**Exercise prompt**
If a line in the entries below contains "esta", copy it.

-*-

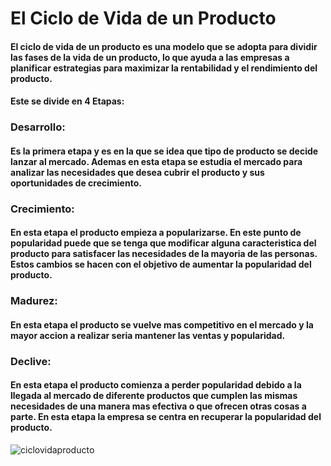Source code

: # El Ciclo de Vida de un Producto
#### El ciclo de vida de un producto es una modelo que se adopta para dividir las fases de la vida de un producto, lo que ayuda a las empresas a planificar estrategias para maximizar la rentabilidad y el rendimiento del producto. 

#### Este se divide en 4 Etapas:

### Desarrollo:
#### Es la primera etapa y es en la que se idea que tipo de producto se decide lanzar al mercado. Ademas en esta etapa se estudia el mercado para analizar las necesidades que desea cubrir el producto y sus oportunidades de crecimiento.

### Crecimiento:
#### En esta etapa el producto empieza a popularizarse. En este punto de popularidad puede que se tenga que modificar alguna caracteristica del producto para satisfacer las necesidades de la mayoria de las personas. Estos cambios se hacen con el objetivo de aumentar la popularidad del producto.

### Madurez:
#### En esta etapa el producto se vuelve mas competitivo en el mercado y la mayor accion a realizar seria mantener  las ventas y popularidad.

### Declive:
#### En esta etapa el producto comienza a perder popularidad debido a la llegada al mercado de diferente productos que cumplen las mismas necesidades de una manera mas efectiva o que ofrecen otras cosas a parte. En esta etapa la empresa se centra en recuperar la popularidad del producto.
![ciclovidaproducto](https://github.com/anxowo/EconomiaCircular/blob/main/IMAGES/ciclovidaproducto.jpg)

-*-

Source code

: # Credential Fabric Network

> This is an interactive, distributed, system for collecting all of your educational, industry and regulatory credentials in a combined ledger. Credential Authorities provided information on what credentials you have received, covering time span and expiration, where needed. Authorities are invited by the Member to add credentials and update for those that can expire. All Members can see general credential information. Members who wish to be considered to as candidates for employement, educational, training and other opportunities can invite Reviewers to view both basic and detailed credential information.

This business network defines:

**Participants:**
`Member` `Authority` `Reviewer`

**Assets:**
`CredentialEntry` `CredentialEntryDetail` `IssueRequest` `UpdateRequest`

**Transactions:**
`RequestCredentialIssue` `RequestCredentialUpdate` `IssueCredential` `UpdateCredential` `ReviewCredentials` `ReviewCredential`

-*-

**Your solution**
#### Es la primera etapa y es en la que se idea que tipo de producto se decide lanzar al mercado. Ademas en esta etapa se estudia el mercado para analizar las necesidades que desea cubrir el producto y sus oportunidades de crecimiento.
#### En esta etapa el producto empieza a popularizarse. En este punto de popularidad puede que se tenga que modificar alguna caracteristica del producto para satisfacer las necesidades de la mayoria de las personas. Estos cambios se hacen con el objetivo de aumentar la popularidad del producto.
#### En esta etapa el producto se vuelve mas competitivo en el mercado y la mayor accion a realizar seria mantener  las ventas y popularidad.
#### En esta etapa el producto comienza a perder popularidad debido a la llegada al mercado de diferente productos que cumplen las mismas necesidades de una manera mas efectiva o que ofrecen otras cosas a parte. En esta etapa la empresa se centra en recuperar la popularidad del producto.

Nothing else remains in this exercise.